I have seen a great deal of postings trying to determine if you can recoup dricore/subflor after flooding. I experienced this problem recently when my sump failed and I got about 1 inch of water in my basement.

Key points: slight flooding, panels were in water for ~4 -6 hours, groundwater not sewerage. Walls built on top of subfloor 1ft gap between insulation and floor, 4 inch gap between interior and exterior wall.

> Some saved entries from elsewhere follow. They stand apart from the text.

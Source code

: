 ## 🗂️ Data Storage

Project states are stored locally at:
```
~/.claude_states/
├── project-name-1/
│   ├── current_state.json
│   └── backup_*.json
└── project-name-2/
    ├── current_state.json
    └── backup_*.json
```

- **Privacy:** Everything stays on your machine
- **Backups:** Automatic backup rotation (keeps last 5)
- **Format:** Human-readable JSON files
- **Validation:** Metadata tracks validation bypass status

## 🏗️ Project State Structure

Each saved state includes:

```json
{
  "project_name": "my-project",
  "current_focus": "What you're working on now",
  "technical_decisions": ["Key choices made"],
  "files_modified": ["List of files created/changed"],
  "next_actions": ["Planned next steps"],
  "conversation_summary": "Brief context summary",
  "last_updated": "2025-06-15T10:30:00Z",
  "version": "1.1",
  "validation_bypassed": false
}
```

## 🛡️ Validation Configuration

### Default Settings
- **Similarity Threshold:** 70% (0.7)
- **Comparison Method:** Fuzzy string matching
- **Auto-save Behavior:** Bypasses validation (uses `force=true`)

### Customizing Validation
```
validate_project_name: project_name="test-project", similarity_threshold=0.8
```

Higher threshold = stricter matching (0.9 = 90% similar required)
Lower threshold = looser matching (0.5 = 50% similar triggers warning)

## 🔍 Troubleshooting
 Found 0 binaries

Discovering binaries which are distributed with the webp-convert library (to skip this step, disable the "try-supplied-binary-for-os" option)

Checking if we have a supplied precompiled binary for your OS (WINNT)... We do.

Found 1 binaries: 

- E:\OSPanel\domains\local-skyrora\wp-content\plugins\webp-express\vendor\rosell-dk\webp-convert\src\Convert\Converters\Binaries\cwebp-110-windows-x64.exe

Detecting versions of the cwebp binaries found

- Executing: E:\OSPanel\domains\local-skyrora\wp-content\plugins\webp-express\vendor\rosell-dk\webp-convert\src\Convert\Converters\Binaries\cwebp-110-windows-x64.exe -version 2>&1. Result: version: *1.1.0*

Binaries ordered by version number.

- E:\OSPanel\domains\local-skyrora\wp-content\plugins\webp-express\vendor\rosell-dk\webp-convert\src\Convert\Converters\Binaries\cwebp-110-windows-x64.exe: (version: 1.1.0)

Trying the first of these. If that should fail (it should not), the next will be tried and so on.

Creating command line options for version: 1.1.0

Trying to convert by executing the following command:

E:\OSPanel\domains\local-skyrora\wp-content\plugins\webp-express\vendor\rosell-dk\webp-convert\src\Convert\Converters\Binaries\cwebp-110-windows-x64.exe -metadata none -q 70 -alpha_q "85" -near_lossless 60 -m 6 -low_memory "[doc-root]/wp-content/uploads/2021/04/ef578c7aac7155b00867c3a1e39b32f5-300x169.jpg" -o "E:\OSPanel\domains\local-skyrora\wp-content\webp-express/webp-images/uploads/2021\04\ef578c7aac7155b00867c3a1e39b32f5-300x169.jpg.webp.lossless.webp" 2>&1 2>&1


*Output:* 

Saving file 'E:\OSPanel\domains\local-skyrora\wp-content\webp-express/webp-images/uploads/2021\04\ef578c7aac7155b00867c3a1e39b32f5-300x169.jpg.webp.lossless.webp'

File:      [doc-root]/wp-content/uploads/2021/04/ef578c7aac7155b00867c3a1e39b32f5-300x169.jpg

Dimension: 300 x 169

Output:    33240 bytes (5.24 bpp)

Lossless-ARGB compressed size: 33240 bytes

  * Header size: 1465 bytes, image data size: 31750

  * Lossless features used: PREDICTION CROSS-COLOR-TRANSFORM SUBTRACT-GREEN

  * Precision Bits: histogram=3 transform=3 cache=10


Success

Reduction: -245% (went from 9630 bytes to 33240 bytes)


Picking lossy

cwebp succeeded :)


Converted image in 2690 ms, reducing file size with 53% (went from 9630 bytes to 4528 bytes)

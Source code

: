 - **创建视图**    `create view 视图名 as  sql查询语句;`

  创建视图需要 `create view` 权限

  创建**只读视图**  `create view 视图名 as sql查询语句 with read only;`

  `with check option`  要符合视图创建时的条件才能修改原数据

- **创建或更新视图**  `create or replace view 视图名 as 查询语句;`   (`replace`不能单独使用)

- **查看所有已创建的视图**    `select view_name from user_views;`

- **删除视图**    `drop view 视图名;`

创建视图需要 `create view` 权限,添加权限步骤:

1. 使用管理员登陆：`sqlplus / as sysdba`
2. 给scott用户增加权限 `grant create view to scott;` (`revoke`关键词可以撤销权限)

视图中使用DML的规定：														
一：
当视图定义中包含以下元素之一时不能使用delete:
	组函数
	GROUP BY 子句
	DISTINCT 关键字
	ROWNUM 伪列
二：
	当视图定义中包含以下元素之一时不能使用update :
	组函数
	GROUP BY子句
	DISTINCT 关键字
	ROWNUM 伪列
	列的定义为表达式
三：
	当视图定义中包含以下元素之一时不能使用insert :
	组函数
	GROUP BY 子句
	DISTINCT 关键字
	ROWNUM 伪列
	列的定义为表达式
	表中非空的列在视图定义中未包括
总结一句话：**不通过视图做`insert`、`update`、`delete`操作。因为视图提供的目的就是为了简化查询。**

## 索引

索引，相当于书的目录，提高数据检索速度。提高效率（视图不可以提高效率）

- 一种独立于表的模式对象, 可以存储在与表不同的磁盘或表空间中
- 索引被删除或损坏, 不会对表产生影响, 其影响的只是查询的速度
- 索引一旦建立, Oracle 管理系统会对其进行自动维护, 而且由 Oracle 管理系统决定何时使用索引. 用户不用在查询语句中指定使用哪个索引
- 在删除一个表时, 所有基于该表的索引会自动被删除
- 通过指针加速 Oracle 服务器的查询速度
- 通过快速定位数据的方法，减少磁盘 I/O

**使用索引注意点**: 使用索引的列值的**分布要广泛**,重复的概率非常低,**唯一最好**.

After getting the sump going and using a surface pump the majority of water was gone in less than an hour. The next steps was vacuuming and circulation. Given the walls were on top of the floor removal would have been a huge undertaking.
Using fans and snail fans and dehumidifiers I began the dry out. Forget the flooring on top unless it is a carpet you need to remove this and it will be damaged. I continually moved the snail fan to different locations on the sub floor where I cut out panels and directed air under the floors. As I removed each panel the water coming out of the plastic cleats was less and less. The basement was at 75% rh and now is down to 33% rh. This after 4 weeks, 3 dehumidifiers, 5 fans opening windows when possible and a $200 bump in my electric bill. No Musty smell at all.

This is no guarantee, but there is no such thing as a guarantee after a flood. The theory is if the circulation is continued any moisture in the cleats will become airborne and eventually dry out.

If I were to do this again I would probably choose a delta flooring system or something without OSB just for safety sake.